I am using R's XML package to extract all possible data over a wide variety of html and xml files. These files are basically documentation or build properties or readme file.
<?xml version='1.0' encoding='utf-8'?>
<!DOCTYPE chapter PUBLIC '-//OASIS//DTD DocBook XML V4.1.2//EN'
'http://www.oasis-open.org/docbook/xml/4.0 docbookx.dtd'>
<chapter lang="en">
<chapterinfo>
<author>
<firstname>Jirka</firstname>
<surname>Kosek</surname>
</author>
<copyright>
<year>2001</year>
<holder>Jiří Kosek</holder>
</copyright>
<releaseinfo>$Id: htmlhelp.xml,v 1.1 2002/05/15 17:22:31 isberg Exp $</releaseinfo>
</chapterinfo>
<title>Using XSL stylesheets to generate HTML Help</title>
<?dbhtml filename="htmlhelp.html"?>
<para>HTML Help (HH) is help-format used in newer versions of MS
Windows and applications written for this platform. This format allows
to pack several HTML files together with images, table of contents and
index into single file. Windows contains browser for this file-format
and full-text search is also supported on HH files. If you want know
more about HH and its capabilities look at <ulink
url="http://msdn.microsoft.com/library/tools/htmlhelp/chm/HH1Start.htm">HTML
Help pages</ulink>.</para>
<section>
<title>How to generate first HTML Help file from DocBook sources</title>
<para>Working with HH stylesheets is same as with other XSL DocBook
stylesheets. Simply run your favorite XSLT processor on your document
with stylesheet suited for HH:</para>
</section>
</chapter>
My goal is to just use xmlValue after parsing the tree using htmlTreeParse or xmlTreeParse using something like this (for xml files ..)

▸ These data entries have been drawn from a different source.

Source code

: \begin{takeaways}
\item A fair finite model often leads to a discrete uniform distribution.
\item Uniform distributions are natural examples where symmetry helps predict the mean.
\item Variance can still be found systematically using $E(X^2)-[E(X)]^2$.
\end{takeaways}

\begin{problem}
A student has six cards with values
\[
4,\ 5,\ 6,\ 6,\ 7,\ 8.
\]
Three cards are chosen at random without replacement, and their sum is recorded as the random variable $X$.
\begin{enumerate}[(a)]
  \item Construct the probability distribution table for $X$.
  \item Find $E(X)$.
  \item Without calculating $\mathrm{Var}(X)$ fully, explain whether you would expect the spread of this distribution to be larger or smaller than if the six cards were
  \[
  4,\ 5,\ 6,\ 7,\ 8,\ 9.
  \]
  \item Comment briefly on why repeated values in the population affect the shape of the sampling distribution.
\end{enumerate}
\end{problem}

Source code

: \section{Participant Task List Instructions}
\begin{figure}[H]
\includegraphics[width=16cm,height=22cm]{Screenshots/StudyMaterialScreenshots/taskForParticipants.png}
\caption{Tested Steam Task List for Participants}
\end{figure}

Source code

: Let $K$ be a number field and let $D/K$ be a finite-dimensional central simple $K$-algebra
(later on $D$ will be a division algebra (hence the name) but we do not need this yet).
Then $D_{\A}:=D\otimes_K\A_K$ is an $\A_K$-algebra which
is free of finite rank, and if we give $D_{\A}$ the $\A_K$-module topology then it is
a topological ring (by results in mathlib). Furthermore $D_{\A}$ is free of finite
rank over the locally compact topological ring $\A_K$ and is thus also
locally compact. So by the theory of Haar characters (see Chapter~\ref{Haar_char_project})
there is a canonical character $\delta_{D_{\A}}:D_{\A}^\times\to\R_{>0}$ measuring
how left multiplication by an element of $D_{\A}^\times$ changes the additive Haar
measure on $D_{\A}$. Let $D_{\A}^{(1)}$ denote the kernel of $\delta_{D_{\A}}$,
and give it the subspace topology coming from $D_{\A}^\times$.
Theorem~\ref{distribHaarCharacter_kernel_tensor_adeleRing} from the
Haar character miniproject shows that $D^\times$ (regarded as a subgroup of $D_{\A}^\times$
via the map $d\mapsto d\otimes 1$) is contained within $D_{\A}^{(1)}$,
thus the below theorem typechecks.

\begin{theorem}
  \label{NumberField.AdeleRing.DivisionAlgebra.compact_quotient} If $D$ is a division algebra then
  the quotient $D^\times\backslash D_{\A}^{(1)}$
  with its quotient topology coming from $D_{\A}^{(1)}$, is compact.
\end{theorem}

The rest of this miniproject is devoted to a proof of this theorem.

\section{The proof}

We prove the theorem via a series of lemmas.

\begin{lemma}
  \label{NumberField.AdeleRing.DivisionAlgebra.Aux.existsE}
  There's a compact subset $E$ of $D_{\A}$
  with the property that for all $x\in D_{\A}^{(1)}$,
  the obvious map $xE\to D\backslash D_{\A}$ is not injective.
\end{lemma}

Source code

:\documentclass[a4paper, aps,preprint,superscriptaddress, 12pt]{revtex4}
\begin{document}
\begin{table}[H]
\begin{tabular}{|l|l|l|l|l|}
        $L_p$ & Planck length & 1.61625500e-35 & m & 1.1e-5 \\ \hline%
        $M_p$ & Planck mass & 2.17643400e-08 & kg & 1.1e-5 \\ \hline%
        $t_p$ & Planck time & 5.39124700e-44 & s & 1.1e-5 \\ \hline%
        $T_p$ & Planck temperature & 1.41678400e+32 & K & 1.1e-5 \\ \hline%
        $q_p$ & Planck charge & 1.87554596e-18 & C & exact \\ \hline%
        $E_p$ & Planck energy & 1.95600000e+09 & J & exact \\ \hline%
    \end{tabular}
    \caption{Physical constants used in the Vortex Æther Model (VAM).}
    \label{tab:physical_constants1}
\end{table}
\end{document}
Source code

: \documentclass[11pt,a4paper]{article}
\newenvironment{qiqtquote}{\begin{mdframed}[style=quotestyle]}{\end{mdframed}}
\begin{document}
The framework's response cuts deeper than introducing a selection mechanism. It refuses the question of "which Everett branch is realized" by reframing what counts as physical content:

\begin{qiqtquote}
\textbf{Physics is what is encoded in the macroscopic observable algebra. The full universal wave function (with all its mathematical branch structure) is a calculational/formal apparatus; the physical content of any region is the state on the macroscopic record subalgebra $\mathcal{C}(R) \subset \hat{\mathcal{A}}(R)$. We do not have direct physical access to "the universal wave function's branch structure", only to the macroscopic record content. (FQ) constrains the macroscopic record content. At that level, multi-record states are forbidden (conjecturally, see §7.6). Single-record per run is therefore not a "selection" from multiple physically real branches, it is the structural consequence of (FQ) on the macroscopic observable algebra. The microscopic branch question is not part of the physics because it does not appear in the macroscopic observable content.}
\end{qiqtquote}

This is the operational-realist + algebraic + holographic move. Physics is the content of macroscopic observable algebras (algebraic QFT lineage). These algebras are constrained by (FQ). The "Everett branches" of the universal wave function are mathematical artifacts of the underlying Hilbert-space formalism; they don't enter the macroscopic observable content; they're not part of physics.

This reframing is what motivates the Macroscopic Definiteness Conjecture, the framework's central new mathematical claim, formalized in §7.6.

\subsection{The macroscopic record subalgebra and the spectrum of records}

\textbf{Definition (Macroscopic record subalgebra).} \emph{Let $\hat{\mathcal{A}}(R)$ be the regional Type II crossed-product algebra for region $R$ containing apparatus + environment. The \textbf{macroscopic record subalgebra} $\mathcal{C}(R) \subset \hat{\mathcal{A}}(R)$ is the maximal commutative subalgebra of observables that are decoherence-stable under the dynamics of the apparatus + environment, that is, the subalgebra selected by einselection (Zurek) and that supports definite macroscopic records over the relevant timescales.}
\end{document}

Text = xmlValue(xmlRoot(xmlTreeParse(XMLFileName)))
However, there is one error when I do this for both xml and html files. If there are child nodes at level 2 or more, the text fields get pasted without any space in between them.
For example, in the above example
xmlValue(chapterInfo) is
JirkaKosek2001JiKosek$Id: htmlhelp.xml,v 1.1 2002/05/15 17:22:31 isberg Exp
The xmlValues of each child node (recursive) is pasted together without adding space between them. How can I get xmlValue to add a whitespace while extracting this data
Thanks a lot for your help in advance,
Shivani